Are you feeling more lonely than a year ago like our columnist?

When I was in my final year of theological college in the weeks before I was ordained, a priest I knew said to me he was worried about me and my future ministry. I asked him why. He said because it is a lonely calling and you are a bit of loner – despite all your bonhomie and skill at getting people to like you.

I dismissed this observation almost immediately. I pointed out that I had plenty of friends and a supportive family.

He made no further comment. But his words have stayed with me, as words do when they are words we know deep down someone has seen us for who we are, spotted something about us we like to hide.

He was, of course, right. I am, perhaps, a bit of a loner and I do find my calling to the priesthood can be, on occasion, lonely. It is a way of life which demands certain standards of behaviour long dismissed by the rest of society.

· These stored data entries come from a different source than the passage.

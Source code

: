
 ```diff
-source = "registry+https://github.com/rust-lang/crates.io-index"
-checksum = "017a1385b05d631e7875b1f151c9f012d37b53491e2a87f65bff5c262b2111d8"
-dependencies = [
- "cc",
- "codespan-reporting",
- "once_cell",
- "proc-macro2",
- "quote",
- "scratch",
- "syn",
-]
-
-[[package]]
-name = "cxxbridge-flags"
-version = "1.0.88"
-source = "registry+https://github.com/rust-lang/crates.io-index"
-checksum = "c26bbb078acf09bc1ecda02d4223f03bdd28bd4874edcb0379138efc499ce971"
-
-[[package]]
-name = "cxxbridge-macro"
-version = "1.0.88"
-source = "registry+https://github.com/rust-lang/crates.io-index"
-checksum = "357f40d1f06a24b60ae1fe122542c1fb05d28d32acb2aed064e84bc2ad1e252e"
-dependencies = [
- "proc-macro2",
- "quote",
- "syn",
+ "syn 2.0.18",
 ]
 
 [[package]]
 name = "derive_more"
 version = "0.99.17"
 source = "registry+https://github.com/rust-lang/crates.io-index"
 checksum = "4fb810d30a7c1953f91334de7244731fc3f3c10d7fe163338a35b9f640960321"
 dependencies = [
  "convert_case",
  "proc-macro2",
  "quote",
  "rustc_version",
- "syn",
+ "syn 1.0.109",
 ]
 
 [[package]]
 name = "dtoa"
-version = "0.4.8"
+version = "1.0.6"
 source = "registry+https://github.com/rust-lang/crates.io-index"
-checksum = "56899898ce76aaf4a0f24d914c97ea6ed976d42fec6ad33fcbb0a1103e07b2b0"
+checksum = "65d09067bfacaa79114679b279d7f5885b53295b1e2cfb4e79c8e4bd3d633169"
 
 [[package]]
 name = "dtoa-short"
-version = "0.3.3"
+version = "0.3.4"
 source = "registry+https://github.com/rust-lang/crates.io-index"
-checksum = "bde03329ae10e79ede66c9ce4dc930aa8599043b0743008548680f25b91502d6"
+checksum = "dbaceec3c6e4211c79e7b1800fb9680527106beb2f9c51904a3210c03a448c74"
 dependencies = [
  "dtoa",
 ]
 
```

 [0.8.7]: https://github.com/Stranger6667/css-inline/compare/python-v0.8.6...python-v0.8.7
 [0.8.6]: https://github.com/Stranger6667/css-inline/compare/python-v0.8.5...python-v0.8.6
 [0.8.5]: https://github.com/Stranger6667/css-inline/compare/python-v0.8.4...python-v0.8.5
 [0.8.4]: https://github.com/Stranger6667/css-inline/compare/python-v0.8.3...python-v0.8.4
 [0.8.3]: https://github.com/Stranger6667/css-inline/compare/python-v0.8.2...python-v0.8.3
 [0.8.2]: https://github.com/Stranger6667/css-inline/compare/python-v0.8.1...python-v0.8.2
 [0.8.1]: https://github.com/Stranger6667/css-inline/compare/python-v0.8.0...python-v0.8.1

Clergy are subject to expectations from the community to be kind and forgiving, to be available, to rarely snap back at insult or slight, to think selflessly, to serve – and if we don’t, even for a moment, we are easily charged with being “not much of a Christian”, “typical of the church”, “hypocritical” or whatever. As a result, it seems to me, we are easily bullied, and indeed sometimes even mal-treated by the communities we are trying to serve.

This is part and parcel of the calling, and not one clergy would often mention publicly – to mention it is to appear to complain and to complain is to admit that we are not only selfish but also that serving God can be difficult and often unpleasant – hardly a positive advert for spreading and encouraging the faith or meeting the rather too often perceived demands of the church hierarchy in getting numbers up and helping ensure financial viability.

Rarely do I hear the truth told that being a Christian does no only require application and perseverance but is also a lifetime’s struggle often in tension with how we like to live and how we often behave – loving thy neighbour as thyself is something very few achieve, and certainly not me.

Christians, nonetheless, have the immense joy of faith, and the comfort of prayer as well as a variety of spiritual tools to get them through. And clergy are, hopefully, well supported and well looked after by their colleagues and senior clergy. Indeed I count myself lucky.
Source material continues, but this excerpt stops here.